I grew my business from there, arriving at a unique time in the history of this particular farmers market where I was not required to have a fully formed concept of what my business was, but could grow it as opportunity and experience allowed. From the beginning I learned to just be friendly. Say “Good Morning,” engage people in conversation, and have the opportunity to talk about my farm.
Along the way, I’ve had the opportunity to be helped by some really great people. It was Dave and Anne who introduced me to the market and helped get me in. Tony and Laurie took me under their wing, gave me guidance about marketing and helped when I started raising vegetables.
Within a few years, the basic outline of what I’ve come to be took shape, and in the process, both the farm and the farmer have been transformed.

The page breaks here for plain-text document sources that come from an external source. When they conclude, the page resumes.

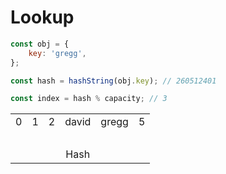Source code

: # Lookup

```js
const obj = {
    key: 'gregg',
};

const hash = hashString(obj.key); // 260512401

const index = hash % capacity; // 3
```


<table style="table-layout: fixed; text-align:center;">
    <tr>
        <td class="background-blue">0</td>
        <td class="background-blue">1</td>
        <td class="background-blue">2</td>
        <td class="background-red" id="lookup-open-addressing-insertion-point">david</td>
        <td class="background-green" id="lookup-open-addressing-next-insertion-point">gregg</td>
        <td class="background-blue">5</td>
    </tr>
    <tr style="background-color: transparent;">
        <td colspan="6">&nbsp;</td>
    </tr>
    <tr style="background-color: transparent;">
        <td></td>
        <td></td>
        <td></td>
        <td id="lookup-open-addressing-hash">Hash</td>
        <td id="lookup-open-addressing-next-hash"></td>
        <td></td>
    </tr>
</table>

<div class="line line-arrow-end" data-from="lookup-open-addressing-hash" data-to="lookup-open-addressing-insertion-point"></div>
<div class="line fragment" data-from="lookup-open-addressing-insertion-point" data-to="lookup-open-addressing-hash" data-to-side="rt"></div>
<div class="line fragment" data-from="lookup-open-addressing-hash" data-to="lookup-open-addressing-next-hash" data-from-side="rt" data-to-side="lt"></div>
<div class="line line-arrow-end fragment" data-from="lookup-open-addressing-next-hash" data-to="lookup-open-addressing-next-insertion-point" data-from-side="lt" data-to-side="b"></div>
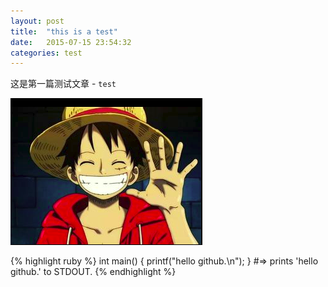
 ```yaml
---
layout: post
title:  "this is a test"
date:   2015-07-15 23:54:32
categories: test
---
```

这是第一篇测试文章 - `test`

![lufei](/images/lufei.png "katong lufei")

{% highlight ruby %}
int main()
{
	printf("hello github.\n");
}
#=> prints 'hello github.' to STDOUT.
{% endhighlight %}
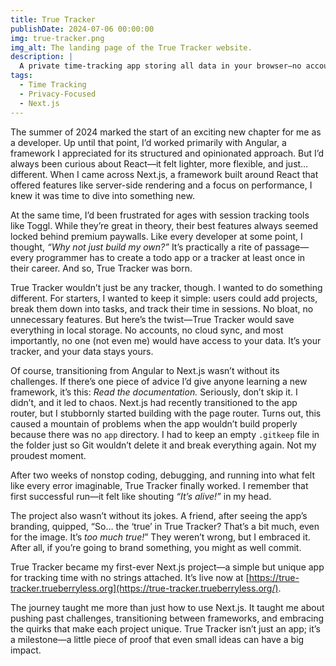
 ```yaml
---
title: True Tracker
publishDate: 2024-07-06 00:00:00
img: true-tracker.png
img_alt: The landing page of the True Tracker website.
description: |
  A private time-tracking app storing all data in your browser—no accounts, no servers, just simple tracking.
tags:
  - Time Tracking
  - Privacy-Focused
  - Next.js
---
```


The summer of 2024 marked the start of an exciting new chapter for me as a developer. Up until that point, I’d worked primarily with Angular, a framework I appreciated for its structured and opinionated approach. But I’d always been curious about React—it felt lighter, more flexible, and just… different. When I came across Next.js, a framework built around React that offered features like server-side rendering and a focus on performance, I knew it was time to dive into something new.

At the same time, I’d been frustrated for ages with session tracking tools like Toggl. While they’re great in theory, their best features always seemed locked behind premium paywalls. Like every developer at some point, I thought, *“Why not just build my own?”* It’s practically a rite of passage—every programmer has to create a todo app or a tracker at least once in their career. And so, True Tracker was born.

True Tracker wouldn’t just be any tracker, though. I wanted to do something different. For starters, I wanted to keep it simple: users could add projects, break them down into tasks, and track their time in sessions. No bloat, no unnecessary features. But here’s the twist—True Tracker would save everything in local storage. No accounts, no cloud sync, and most importantly, no one (not even me) would have access to your data. It’s your tracker, and your data stays yours.

Of course, transitioning from Angular to Next.js wasn’t without its challenges. If there’s one piece of advice I’d give anyone learning a new framework, it’s this: *Read the documentation.* Seriously, don’t skip it. I didn’t, and it led to chaos. Next.js had recently transitioned to the app router, but I stubbornly started building with the page router. Turns out, this caused a mountain of problems when the app wouldn’t build properly because there was no `app` directory. I had to keep an empty `.gitkeep` file in the folder just so Git wouldn’t delete it and break everything again. Not my proudest moment.

After two weeks of nonstop coding, debugging, and running into what felt like every error imaginable, True Tracker finally worked. I remember that first successful run—it felt like shouting *“It’s alive!”* in my head.

The project also wasn’t without its jokes. A friend, after seeing the app’s branding, quipped, “So… the ‘true’ in True Tracker? That’s a bit much, even for the image. It’s *too much true!*” They weren’t wrong, but I embraced it. After all, if you’re going to brand something, you might as well commit.

True Tracker became my first-ever Next.js project—a simple but unique app for tracking time with no strings attached. It’s live now at [https://true-tracker.trueberryless.org](https://true-tracker.trueberryless.org/).

The journey taught me more than just how to use Next.js. It taught me about pushing past challenges, transitioning between frameworks, and embracing the quirks that make each project unique. True Tracker isn’t just an app; it’s a milestone—a little piece of proof that even small ideas can have a big impact.
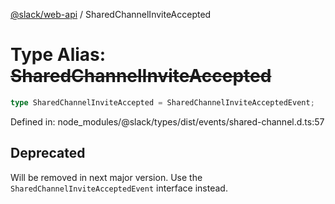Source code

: [@slack/web-api](../index.md) / SharedChannelInviteAccepted

# Type Alias: ~~SharedChannelInviteAccepted~~

```ts
type SharedChannelInviteAccepted = SharedChannelInviteAcceptedEvent;
```

Defined in: node\_modules/@slack/types/dist/events/shared-channel.d.ts:57

## Deprecated

Will be removed in next major version. Use the `SharedChannelInviteAcceptedEvent` interface instead.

I do my best to remember names; I’ve seen customers marry, have children, move, move back, etc. I enjoy doing life with my customers. “Weep with those who weep; rejoice with those who rejoice.” I’m not only selling the best meats and eggs in town, I’m offering the opportunity for someone to get to know a farmer, and now, the farmer’s daughter who’s the new farmer.
Along the way, I’ve had the opportunity to meet some incredible people. Orla and Mette from Denmark. They’ve moved back now, but still take the time to drop by the market and visit when business brings them to town. Retired senators, university provosts, military officers, teachers, homeless people. Everyone is important because everyone is special.
By 7am, the first of my customers begin to arrive. Bill, Craig, Chris. By the time Hannah arrives around 8am (she stays back to do the morning farm chores), we’re seeing a nice flow of customers at the market. By 9am, it’s hard to move thru the market. We try to serve our customers as quickly as possible. Colby has been with us for a couple of months now. At 14, he already comes “pre-trained” by great parents. Colby’s been working during the summer ever since he could, and now he’s working with us. If you’ve met him, you know – he’s a great kid.
I have a number of customers who really want “farmer time.” I like to talk to people, and I’m happy to get to know folk. It can be a delicate balance when there are people waiting in line and I’m engaged with someone. It’s falls into the category of a “high-class problem.” I take the time I have with my customers seriously, not just from a business standpoint, but personal as well. One of these customers who liked that “farmer time” was just diagnosed with what amounts to a terminal condition. I’ll not see him at the market again. Over the years, I’ve consoled those who’ve lost loved ones and been consoled when my father passed and life took unexpected turns. A village is better than an outpost.
By noon, it’s time to break down. There are always a few late comers, which is fine. I’m here to serve people. By 1pm, everything is in the trailer, and I’m heading home. Regardless of the particular financials of the day, every Saturday is a good Saturday at the market. We’ll get home, unload and take a nap. There’s still the evening feeding to do, but there’s also a ball game on the tv at the local bar to look forward to. And the week ahead.